1
votes

Safari and Safari ios mobile uses the bfcache when a user clicks the 'back button' to return to the previous html page. No other browsers mobile or desktop have this behavior from what I can find. I have googled and have found many people complaining of the same thing but without any solution with Safari ios. I did find this fix for Safari Desktop (tested on windows) but it does not work for Safari ios.

 window.onbeforeunload = function()
  {
    // This function does nothing.  It won't spawn a confirmation dialog
    // But it will ensure that the page is not cached by the browser.
  };

  window.onunload = function()
  {
    // Needed in OP in order to avoid caching. May also be needed in Safari.
  };

Does anybody know how to do it for Safari ios?

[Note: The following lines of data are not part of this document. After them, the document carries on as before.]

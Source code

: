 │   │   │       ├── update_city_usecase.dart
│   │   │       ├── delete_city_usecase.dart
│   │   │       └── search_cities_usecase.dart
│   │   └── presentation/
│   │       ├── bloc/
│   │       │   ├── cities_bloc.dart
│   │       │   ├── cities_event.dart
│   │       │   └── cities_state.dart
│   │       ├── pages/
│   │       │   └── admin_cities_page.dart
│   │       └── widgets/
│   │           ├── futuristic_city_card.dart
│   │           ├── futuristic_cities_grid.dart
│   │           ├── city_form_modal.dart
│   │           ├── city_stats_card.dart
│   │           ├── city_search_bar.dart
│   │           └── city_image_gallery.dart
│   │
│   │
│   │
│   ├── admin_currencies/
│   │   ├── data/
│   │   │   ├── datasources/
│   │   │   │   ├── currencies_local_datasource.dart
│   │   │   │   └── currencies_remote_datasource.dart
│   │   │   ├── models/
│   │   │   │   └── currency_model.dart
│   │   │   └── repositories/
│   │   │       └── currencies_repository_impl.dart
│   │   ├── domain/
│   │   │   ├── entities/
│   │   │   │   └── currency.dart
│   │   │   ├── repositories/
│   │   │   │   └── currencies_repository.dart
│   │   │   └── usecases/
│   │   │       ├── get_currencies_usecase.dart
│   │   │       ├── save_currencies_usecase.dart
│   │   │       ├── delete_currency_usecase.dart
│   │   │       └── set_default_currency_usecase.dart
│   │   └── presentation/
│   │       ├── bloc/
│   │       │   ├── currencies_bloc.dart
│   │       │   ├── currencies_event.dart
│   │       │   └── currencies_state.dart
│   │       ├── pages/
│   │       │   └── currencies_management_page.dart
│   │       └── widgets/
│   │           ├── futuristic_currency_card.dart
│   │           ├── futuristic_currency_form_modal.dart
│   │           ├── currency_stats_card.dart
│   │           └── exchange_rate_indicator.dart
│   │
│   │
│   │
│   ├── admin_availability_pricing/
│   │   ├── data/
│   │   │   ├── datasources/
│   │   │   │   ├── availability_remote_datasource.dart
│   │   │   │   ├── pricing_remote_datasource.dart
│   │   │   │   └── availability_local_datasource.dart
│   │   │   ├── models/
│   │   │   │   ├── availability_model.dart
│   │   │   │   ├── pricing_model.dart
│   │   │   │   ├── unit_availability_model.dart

The reason I want to do this is that I have a spinner indicator as well as a modal in certain cases displayed before I move on to the next web page. If the user clicks the back button Safari ios uses the cache and the spinner and/or modal are still there.

Any ideas?

2
possible duplicate of Mobile Safari back button - Mika Tuupola

2 Answers

0
votes

What's about hiding spinner div in the window.onbeforeunload callback? Browser cache is actually a cool thing...

0
votes

You can use this function to detect pageshow event. The pageshow tells you whether it's coming from bfcache.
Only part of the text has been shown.